Yes, there is plenty of blame to go around, but we miss the largest culprit of all. The me first, foremost, and above all else mentality that seems to describe an astonishingly large number of Americans. Now, of course there are plenty of people who are simply victims of circumstance (and the press loves to do segments on them) but for the most part, we're victims of our own greed.
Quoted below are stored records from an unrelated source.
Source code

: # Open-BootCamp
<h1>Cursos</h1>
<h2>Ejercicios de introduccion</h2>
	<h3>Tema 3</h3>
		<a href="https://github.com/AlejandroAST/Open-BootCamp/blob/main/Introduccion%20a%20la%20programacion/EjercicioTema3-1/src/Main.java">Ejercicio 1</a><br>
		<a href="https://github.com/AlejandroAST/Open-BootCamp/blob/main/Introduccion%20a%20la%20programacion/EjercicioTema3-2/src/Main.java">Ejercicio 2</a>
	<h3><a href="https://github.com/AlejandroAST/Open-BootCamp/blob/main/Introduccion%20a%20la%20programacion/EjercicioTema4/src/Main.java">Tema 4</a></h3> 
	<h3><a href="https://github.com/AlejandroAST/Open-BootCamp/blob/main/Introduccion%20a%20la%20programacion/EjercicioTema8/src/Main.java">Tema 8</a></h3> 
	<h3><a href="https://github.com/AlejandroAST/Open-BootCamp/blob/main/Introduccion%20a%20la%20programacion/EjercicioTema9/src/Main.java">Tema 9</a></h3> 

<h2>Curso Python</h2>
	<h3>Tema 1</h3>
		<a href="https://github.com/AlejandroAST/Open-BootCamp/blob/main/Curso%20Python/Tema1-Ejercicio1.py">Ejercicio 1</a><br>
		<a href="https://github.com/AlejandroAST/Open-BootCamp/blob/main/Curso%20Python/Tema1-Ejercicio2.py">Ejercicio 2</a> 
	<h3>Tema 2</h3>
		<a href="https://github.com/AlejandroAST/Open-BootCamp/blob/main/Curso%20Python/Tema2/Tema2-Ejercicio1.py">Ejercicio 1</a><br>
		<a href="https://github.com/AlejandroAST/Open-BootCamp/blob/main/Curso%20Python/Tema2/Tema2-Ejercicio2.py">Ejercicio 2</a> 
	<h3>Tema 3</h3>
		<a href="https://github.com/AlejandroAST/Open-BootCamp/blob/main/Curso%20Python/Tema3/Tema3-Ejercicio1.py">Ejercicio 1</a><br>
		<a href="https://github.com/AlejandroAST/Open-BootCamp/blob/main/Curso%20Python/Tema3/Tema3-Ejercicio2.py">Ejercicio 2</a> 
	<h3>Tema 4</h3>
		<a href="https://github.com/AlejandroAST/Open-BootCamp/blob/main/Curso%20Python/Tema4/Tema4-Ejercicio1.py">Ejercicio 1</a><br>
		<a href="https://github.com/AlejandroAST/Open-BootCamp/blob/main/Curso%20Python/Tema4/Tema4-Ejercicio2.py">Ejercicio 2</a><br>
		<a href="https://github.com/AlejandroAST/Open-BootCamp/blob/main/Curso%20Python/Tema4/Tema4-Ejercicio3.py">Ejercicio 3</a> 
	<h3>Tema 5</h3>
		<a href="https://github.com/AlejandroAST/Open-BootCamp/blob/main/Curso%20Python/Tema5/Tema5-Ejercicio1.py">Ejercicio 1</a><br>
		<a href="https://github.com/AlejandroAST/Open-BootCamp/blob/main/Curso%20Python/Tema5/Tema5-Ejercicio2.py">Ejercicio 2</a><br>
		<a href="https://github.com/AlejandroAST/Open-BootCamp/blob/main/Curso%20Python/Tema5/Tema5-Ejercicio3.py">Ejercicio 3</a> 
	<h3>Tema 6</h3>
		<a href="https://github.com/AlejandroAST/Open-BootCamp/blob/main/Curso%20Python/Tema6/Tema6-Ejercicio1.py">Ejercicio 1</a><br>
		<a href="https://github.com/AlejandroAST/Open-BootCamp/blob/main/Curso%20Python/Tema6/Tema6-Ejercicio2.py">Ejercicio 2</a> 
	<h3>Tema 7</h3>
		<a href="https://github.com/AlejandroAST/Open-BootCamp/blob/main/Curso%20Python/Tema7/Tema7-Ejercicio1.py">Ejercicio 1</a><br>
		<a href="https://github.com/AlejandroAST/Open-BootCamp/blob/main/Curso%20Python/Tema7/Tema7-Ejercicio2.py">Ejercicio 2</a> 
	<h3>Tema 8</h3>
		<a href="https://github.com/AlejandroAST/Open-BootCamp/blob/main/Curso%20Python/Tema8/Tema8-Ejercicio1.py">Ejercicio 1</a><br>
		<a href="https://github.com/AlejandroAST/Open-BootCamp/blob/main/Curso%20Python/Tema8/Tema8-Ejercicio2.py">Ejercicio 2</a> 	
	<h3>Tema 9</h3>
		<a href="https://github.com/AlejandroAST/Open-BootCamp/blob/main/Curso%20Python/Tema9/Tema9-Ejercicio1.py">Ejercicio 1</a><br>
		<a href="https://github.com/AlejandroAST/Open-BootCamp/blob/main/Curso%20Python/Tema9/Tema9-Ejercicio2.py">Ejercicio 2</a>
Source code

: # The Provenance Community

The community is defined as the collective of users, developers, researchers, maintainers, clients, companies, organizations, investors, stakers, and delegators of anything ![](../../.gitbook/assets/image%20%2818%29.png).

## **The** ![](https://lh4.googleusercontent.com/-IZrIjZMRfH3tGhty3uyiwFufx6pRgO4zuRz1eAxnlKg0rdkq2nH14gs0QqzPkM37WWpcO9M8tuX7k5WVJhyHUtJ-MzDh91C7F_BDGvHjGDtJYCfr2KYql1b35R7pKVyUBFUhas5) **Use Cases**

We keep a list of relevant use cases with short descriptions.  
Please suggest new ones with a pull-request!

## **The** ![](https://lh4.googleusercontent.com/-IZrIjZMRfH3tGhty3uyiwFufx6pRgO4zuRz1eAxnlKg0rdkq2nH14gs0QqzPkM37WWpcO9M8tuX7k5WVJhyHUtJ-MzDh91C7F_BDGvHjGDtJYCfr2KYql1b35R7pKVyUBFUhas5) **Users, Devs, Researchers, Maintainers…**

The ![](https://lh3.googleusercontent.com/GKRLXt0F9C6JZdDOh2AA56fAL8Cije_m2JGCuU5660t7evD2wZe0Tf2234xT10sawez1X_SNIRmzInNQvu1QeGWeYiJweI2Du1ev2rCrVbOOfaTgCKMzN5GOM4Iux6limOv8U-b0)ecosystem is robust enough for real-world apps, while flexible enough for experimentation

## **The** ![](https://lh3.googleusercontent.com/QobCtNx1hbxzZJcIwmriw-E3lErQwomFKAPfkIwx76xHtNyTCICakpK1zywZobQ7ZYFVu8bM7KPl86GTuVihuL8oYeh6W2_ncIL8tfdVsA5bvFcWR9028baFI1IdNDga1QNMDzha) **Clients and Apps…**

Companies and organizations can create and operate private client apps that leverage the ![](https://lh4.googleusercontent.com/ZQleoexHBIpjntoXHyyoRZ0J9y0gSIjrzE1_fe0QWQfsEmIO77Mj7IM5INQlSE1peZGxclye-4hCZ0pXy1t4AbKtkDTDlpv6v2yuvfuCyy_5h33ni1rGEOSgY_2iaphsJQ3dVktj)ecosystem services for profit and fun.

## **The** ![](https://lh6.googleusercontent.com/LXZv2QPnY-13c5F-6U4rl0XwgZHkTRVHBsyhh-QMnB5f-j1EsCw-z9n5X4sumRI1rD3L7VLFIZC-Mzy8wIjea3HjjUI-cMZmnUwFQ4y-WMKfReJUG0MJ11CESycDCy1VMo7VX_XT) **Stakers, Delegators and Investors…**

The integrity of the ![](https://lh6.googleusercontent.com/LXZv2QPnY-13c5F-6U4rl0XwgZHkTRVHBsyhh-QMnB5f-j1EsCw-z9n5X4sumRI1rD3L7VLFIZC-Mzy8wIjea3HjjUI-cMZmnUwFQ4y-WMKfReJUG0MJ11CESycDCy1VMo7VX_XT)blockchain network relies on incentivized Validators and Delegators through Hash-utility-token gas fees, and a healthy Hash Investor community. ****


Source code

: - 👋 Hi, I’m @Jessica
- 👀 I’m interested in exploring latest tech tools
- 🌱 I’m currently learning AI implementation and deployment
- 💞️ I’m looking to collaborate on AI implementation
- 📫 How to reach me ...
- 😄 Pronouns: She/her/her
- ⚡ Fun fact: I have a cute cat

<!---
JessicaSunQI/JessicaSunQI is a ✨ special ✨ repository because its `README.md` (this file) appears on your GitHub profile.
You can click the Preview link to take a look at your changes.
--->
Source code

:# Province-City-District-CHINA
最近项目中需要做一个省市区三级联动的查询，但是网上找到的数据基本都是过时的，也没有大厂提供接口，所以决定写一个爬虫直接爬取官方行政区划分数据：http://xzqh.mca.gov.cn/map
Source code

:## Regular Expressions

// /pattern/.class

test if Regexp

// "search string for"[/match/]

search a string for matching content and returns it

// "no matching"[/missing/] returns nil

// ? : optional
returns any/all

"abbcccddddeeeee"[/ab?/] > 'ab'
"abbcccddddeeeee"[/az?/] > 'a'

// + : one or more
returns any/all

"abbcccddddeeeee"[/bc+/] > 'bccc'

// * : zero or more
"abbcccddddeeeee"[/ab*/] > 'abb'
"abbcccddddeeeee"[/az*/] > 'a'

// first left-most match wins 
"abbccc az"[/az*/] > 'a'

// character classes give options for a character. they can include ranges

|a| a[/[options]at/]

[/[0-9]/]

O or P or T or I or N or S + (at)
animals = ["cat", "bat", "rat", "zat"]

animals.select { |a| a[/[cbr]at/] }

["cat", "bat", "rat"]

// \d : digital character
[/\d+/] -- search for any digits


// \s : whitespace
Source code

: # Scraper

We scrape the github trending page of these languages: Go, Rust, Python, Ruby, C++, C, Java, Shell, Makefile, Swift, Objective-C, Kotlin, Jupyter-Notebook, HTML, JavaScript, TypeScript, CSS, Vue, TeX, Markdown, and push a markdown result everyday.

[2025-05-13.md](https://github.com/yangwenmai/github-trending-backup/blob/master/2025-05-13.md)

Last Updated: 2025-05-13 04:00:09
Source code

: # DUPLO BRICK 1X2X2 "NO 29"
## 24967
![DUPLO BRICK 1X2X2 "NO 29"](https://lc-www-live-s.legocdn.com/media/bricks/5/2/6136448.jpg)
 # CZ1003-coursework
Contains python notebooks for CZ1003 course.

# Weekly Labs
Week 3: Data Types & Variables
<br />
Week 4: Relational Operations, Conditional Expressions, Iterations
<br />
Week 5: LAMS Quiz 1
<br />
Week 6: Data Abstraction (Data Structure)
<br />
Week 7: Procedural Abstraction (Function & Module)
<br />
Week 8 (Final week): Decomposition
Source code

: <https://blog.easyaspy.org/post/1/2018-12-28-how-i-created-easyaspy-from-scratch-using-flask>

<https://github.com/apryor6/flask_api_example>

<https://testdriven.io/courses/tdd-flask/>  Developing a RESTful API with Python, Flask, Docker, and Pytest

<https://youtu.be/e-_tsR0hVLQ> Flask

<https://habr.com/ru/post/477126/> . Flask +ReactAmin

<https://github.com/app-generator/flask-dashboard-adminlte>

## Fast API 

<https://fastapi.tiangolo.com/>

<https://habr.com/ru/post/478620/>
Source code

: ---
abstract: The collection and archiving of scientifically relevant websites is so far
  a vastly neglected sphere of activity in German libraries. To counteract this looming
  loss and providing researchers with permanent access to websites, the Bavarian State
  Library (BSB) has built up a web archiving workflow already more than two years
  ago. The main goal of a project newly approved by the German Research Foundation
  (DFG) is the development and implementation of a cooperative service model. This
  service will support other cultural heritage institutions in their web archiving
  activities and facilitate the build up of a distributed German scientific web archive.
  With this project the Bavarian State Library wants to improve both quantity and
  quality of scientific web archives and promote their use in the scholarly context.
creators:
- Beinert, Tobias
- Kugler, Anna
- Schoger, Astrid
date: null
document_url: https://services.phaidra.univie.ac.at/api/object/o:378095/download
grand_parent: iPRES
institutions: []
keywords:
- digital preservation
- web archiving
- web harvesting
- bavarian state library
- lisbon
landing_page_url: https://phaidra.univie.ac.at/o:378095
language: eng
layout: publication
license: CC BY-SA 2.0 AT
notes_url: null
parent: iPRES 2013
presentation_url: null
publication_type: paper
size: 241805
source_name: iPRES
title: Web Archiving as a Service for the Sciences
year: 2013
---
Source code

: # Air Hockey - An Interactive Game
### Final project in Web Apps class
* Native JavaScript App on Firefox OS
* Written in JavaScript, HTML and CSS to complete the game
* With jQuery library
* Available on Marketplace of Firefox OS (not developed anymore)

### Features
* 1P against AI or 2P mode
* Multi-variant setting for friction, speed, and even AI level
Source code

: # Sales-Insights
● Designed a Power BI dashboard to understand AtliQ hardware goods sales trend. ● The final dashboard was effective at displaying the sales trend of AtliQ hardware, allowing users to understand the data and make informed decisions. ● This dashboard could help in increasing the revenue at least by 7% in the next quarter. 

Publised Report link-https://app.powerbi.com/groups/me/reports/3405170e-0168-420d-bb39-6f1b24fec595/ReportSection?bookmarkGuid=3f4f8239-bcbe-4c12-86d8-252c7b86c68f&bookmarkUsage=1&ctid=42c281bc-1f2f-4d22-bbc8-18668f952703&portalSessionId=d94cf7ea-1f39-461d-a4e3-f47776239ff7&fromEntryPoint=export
Maybe we're not as cool as we think we are...

Comments

AmyLu said…
Greed -- you might say that is the ultimate source of a lot of our country's economic problems, from the national debt to the mortgage crisis.
Jeff said…
So easy to identify but so difficult to control.
It is interesting that the Constitution does not demand individual integrity, only individual freedom, with governmental checks and balances to hopefully control factions. Who ever wrote the Federalist papers saw this loophole but knew that true freedom was unattainable without it. Greed, therefore, can only be ultimately controlled on an individual level. If all divisions of government have succumbed to greed and if the citizens allow it, then the Constitution has no power to make it right. What do you think?
Jeff said…
You're right about the Constitution. It creates a balanced and free country but it relies on individual integrity to protect those freedoms. Greed can be the downfall of any nation. In fact, a wise man once said that a democracy can only last until people realize they can vote themselves money. I think we may be getting to that point.
wow..I have been thinking about this economy and really greed comes from pride. Feeling we are better than others or selfish or that we don't need God, that we think we know better than He who created all! Another evidence how the Book of Mormon is really for our time-the pride cycle is repeated over and over in the Nephite history. I don't think we really will be free as individuals until we have unity. First with Christ and then united with one another. I am amazed at how smart God is!
hey jeff,
my wife always tells me how awesome your blog is so i thought i would check it out. you're totally right with few exceptions greed or wanting something that you can't afford is the problem. its interesting that "they" can get you to afford anything, but in this case they really couldn't afford thier morgages and had to deal with the problem that they brought upon themselves. I was thinking the other day about how everyone almost everyone is in debt. from the people all the way through state and local gov't and the national government is the worst 9 trillion please, what a bad example. i shows me how important it is to live within your means for a family business or a country.
Jeff said…
I'm glad you guys are enjoying it. Sometimes it feels like I'm blogging into thin air. The whole point of my blog has been to let me express my ideas and open them up for comment. Some of the best ideas in my head have sounded pretty lame when I wrote them down (I don't post those ones). It's nice to get positive feedback for what I think are my good ideas.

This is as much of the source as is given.